People really need to start calling beguilers like Brie Franklin out on the facts. Are there people who have comitted crimes and haven’t been caught? Undoubtedly. There isn’t a registry for most of them. Facts is facts. Most victims of sexual offneses know their abuser.

“Offenders made a choice to commit a crime and this is part of that punishment.”

That’s something Brie Franklin was telling the truth about. Sexual offender registries are punishment, which make them uncomstitutional. If she had half a brain she’d know that and would lie about that too.

….

It just occurred to me too, that since Colorado’s people can use this ruling to defend themselves against a failure to register charge, they will. So she can do nothing, and let the registry gradually die out on its own (IE nobody being on it) or she can just try to take it to the 10th circuit and lose.

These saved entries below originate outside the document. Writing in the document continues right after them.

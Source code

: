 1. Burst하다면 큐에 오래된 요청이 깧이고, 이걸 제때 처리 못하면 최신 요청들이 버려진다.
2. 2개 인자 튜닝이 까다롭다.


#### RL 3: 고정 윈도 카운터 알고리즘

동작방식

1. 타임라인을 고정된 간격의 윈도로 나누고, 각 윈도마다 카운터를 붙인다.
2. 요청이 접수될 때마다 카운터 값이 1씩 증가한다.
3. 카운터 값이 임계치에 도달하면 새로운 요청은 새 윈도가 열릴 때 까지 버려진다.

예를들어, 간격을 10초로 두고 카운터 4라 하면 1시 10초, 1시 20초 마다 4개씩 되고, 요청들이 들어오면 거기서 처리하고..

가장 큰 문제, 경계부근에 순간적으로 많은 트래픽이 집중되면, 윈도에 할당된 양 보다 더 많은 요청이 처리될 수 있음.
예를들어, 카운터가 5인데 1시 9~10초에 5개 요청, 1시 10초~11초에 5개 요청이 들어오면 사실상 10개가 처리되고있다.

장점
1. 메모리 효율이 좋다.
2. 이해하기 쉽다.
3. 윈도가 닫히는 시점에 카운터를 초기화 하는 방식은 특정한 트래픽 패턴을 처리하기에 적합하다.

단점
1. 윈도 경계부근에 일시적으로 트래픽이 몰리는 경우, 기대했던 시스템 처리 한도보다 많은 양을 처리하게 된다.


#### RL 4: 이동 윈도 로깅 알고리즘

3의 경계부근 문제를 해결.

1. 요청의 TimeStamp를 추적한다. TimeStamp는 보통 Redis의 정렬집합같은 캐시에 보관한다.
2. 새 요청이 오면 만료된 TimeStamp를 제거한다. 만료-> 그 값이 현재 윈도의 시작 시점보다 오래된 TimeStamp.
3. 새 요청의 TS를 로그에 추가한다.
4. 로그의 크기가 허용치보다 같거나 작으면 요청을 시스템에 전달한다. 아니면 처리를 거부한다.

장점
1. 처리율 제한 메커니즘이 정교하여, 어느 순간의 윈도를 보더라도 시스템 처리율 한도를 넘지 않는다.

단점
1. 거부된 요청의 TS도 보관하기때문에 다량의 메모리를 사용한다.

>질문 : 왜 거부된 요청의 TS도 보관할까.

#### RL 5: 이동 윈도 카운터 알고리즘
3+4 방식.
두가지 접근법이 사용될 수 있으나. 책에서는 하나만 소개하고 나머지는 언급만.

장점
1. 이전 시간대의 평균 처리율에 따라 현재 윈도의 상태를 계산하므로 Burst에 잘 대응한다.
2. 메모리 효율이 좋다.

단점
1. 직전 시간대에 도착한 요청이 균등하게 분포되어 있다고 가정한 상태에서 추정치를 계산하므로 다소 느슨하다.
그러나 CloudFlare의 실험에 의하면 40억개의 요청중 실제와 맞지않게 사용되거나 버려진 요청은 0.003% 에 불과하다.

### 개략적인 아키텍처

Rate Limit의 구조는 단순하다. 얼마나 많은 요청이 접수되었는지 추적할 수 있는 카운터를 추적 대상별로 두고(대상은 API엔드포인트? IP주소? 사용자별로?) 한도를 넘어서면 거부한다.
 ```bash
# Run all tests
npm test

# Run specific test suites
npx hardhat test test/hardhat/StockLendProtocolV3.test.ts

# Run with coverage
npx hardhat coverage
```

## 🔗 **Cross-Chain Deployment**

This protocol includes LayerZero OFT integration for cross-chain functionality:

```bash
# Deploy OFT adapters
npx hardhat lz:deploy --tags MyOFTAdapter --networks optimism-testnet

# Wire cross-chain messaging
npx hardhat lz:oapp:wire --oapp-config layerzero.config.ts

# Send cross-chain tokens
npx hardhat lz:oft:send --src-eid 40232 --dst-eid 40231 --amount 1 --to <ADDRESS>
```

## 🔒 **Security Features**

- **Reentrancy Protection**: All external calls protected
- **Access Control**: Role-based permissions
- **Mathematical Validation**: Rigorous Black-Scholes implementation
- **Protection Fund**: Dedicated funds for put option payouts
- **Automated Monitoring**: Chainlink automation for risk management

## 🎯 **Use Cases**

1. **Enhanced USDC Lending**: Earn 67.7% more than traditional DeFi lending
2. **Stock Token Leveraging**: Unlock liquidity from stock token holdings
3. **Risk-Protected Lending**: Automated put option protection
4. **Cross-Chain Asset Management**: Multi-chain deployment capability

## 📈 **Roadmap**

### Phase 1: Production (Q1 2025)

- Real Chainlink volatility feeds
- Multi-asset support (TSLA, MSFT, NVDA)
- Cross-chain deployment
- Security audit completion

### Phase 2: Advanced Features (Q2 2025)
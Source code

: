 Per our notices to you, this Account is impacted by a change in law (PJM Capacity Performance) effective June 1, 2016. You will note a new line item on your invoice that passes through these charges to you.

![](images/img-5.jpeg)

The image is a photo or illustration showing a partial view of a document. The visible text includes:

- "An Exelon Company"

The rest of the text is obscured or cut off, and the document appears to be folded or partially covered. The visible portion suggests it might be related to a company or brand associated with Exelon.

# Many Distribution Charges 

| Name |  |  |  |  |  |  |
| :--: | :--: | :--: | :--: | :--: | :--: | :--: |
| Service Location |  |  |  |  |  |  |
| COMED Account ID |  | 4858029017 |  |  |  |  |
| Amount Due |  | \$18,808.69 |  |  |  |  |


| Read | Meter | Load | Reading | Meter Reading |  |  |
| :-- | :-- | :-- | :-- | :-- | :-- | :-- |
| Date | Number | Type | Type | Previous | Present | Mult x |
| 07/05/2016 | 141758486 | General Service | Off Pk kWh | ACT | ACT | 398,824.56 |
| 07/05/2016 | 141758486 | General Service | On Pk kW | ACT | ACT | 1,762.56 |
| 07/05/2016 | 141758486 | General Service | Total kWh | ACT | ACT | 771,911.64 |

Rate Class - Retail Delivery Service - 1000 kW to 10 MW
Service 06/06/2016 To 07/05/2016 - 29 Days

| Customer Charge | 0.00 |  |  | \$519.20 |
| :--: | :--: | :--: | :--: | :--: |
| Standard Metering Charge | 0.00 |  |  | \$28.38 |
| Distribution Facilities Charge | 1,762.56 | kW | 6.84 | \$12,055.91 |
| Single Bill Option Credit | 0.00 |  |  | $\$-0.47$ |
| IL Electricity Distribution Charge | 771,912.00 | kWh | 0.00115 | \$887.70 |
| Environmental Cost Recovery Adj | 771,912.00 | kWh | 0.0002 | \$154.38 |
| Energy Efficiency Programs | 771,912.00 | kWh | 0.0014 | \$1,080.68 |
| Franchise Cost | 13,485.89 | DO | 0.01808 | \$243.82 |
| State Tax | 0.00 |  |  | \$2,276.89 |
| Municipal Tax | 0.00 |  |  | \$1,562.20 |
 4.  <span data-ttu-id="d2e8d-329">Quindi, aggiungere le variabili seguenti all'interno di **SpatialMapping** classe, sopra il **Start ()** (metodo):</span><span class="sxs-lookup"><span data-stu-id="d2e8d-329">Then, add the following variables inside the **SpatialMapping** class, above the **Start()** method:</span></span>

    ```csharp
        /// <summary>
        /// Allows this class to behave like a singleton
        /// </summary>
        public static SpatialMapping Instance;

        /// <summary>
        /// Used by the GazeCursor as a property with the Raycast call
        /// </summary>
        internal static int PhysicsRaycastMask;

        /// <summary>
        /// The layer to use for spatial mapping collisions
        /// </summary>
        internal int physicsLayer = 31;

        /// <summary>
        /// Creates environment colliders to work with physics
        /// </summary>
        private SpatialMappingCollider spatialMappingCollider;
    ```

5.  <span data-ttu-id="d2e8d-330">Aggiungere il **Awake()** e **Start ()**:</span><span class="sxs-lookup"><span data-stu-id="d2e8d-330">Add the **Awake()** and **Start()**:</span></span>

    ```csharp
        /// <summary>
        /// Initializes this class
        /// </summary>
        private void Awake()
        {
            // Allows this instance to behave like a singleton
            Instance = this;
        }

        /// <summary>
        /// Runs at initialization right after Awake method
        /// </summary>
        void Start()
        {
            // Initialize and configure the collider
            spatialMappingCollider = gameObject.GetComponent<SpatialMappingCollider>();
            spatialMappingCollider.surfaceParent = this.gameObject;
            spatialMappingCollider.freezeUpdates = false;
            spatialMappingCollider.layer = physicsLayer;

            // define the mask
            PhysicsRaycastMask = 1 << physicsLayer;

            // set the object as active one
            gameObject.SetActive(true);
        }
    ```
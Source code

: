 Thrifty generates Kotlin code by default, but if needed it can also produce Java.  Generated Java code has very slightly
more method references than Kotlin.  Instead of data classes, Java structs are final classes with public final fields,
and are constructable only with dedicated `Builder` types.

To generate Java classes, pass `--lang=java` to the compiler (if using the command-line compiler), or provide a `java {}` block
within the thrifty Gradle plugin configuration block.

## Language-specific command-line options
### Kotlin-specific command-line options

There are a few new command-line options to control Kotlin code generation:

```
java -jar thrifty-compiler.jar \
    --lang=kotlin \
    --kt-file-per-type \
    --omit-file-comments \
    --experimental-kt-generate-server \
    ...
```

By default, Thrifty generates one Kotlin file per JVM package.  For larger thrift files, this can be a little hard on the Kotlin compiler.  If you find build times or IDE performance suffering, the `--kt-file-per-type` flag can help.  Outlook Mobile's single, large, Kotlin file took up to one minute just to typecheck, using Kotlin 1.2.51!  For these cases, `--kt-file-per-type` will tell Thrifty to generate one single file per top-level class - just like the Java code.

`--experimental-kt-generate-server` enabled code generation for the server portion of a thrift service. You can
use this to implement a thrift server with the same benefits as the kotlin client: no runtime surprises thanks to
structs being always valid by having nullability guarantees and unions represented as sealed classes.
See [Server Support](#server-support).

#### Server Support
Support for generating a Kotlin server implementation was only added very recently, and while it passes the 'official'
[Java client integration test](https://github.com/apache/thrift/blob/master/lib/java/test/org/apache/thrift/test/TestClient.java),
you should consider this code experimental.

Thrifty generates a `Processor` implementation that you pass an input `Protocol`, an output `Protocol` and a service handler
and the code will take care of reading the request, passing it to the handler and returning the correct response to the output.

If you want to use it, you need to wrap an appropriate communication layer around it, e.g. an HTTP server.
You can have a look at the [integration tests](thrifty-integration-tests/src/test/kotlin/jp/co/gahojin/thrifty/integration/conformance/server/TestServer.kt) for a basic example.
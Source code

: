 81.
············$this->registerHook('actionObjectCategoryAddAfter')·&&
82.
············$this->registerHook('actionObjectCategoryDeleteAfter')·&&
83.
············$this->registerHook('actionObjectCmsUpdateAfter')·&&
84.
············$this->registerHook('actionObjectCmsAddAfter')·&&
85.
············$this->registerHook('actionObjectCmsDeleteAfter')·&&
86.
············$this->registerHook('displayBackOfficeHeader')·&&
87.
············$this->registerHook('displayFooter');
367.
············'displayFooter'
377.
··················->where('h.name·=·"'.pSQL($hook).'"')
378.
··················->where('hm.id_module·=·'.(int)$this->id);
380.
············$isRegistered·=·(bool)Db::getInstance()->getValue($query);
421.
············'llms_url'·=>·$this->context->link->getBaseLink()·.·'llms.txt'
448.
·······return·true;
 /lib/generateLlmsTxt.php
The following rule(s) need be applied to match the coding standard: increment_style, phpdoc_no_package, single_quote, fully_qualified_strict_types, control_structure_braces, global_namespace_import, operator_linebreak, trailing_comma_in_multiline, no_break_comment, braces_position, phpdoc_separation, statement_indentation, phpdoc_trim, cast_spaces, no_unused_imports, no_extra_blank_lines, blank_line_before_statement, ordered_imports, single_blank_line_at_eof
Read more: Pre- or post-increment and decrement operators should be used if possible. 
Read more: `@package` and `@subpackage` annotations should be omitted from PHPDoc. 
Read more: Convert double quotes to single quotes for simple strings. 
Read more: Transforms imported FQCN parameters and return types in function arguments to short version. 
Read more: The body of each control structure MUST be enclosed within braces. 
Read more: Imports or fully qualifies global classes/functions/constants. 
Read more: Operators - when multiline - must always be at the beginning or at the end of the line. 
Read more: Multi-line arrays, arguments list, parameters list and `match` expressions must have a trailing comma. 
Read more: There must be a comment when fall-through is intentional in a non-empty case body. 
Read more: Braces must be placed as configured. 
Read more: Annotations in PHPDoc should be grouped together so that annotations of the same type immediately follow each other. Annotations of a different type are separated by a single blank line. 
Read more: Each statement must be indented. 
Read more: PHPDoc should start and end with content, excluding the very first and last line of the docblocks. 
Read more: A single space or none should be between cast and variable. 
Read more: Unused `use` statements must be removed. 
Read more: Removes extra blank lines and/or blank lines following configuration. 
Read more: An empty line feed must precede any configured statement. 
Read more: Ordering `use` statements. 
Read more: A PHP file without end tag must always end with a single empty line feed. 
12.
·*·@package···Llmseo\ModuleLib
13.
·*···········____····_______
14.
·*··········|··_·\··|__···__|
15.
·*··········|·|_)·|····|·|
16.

Now that is what I call having your tit in a wringer.

THIS is a far better thing for us than a tiered registry could have ever been! The more this happens, the closer we come for the registry disappearing for good!

@mike r:
Yeah, using this case as source and citation, a C&U argument may well have some legs. I really like that this judge took the C&U well beyond punishment coming directly from the Government, instead including the peripheral and ripple effects the government fosters and abets through non-governmental entities (private citizens, websites). (Essentially, the Government is “contracting out” some of the punishment to vigilantes and h0mefacts.) I also like that the judge understands how things have significantly changed from Smith, where Kennedy said the activity required to do an internet search was essentially the old paper process streamlined and made electronic, to the push (passive) notifications we now have. I think both of these are key to any C&U argument made.

I think someone in the 10th could take this declarative relief, supply the requisite information for items (2) through (4) the judge mentions, and get injunctive relief. Personally, I say the judge’s statements in his opinion give the necessary arguments to fulfill these items.

As I’ve said before about other RC/ML cases, this one will be appealed as far as possible, because neither side is willing to accept a loss. The State won’t give in because it’s so entrenched in its position that the laws are civil and needed for public safety; the RCs won’t give in because they are fighting for their constitutional rights. What I foresee happening over the course of the next few months is: 1.) SCOTUS accepts Snyder in their Sep 25 conference (I feel this is guaranteed, given Ginsburg and Breyer dissented in Smith, Sotomayor is of similar bent as them, and Kennedy has apparently seen the light.); 2) PA petitions SCOTUS re: Muniz, prior to Oct 18; 3) SCOTUS accepts Muniz*, and rolls it into Snyder**; 4) SCOTUS rules (6-3 or higher) for us, with Kennedy writing the Opinion, and rules broadly enough to strike down the existing registries across the board, citing real data, not the stuff from Smith. They could do this quite easily simply by ruling that each and every RC must receive due process through individualized risk assessment. This would still give the Government the ability to restrict RCs who have been found truly to be risks, and would also place that judgment back in the hands of…judges, of all people! It would also mean anyone traveling or moving would not have to worry about the matrix of whatever RC laws exist across the land: Full Faith and Credit and/or Double Jeopardy would apply. Legislatures could still try to dream up whatever “for the children” laws they want, but the laws would have to survive intermediate or strict scrutiny (i.e. burden falls on the Government, not on the citizen).

* I’m now of the mind SCOTUS will not issue a Stay in Muniz, as it doesn’t and cannot change a thing due to the state-level ruling by PASC.
**The drawback to Muniz being rolled into Snyder is that it adds delay, as oral arguments would be pushed back to give the Muniz parties and amici sufficient time to file briefs (and supplementals?).